THE unity exhibited yesterday by various church denominations during the National Day of Prayer, Fasting, Repentance and Reconciliation showed that people value peace and unity over political differences.
There is nothing more important for a country than people rising above partisan interests to cement sinews that hold the nation together.
In effect, the decision by the new government to maintain the day as declared few years ago by the then President Edgar Lungu shows the restraint by the leadership to avoid perpetuating political antagonism around matters relating to people’s beliefs in God.
Zambia is a Christian nation and any differences over matters of Christianity have the potential to give room to other influences that may not be desirable to the nation.
Yesterday’s event should trigger continuous connection with God so that the country can completely heal from political tension and socio-economic challenges.
The Church should continuously engage political leaders on national issues without taking political sides, a situation which had threatened unity both in the Church and political arena during the August 12 general elections.
Although people would have loved to see the former President during the prayers at Showgrounds, it was gratifying to see leaders of other political parties in attendance.
We urge the Church to own the day so that there is no speculation in future about political motives using corporate prayer as a means to win support.
There is no idea which is outside man, but what is important is for people to build on one another’s good intentions to foster unity.
Politicians have a duty going forward to see to it that there is no more antagonism over the day of national prayer because doing so will divide both their followers and the Church.
This day is a reminder to every citizen that there are things people can do within their power but there are challenges which need divine intervention for a solution.
The President, through Vice-President Mutale Nalumago, put it categorically yesterday that there is need for people to pray as a nation for God to heal our land.
“We need to forgive others first, we must seek mutual understanding and love for one another.

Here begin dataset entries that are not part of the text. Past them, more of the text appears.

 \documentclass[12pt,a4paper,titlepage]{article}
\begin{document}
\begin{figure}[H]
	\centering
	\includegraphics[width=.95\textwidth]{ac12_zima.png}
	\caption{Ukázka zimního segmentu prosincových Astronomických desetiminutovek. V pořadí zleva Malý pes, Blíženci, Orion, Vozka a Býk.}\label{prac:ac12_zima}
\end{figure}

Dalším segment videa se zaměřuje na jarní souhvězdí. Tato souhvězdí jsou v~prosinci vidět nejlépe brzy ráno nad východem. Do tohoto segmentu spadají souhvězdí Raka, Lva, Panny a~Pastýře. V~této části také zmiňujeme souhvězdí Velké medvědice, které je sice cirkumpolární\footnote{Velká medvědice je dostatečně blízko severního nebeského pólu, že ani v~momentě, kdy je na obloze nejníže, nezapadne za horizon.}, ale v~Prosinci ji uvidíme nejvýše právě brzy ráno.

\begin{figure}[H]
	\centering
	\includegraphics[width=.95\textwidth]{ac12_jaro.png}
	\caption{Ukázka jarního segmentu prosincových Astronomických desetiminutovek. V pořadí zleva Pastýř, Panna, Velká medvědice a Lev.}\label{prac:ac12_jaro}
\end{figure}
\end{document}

We must strive to attain a prosperous Zambia,” the President said.
It is our hope that people will continue praying to God for national healing beyond the day of prayer.
Everyone should take heed of President Hichilema’s call that we should conduct ourselves in a manner befitting this special day.
The day will lose meaning if people continue to hold grudges against each other after promising God to repent and reconcile.
While we cannot rule out political differences because of competition to lead the nation, politicians should thrive to avoid hate speech, which is a recipe for violence.
If there is anything politicians need to borrow from the day of prayer, it is that they need to practise the Christianity of forgiveness.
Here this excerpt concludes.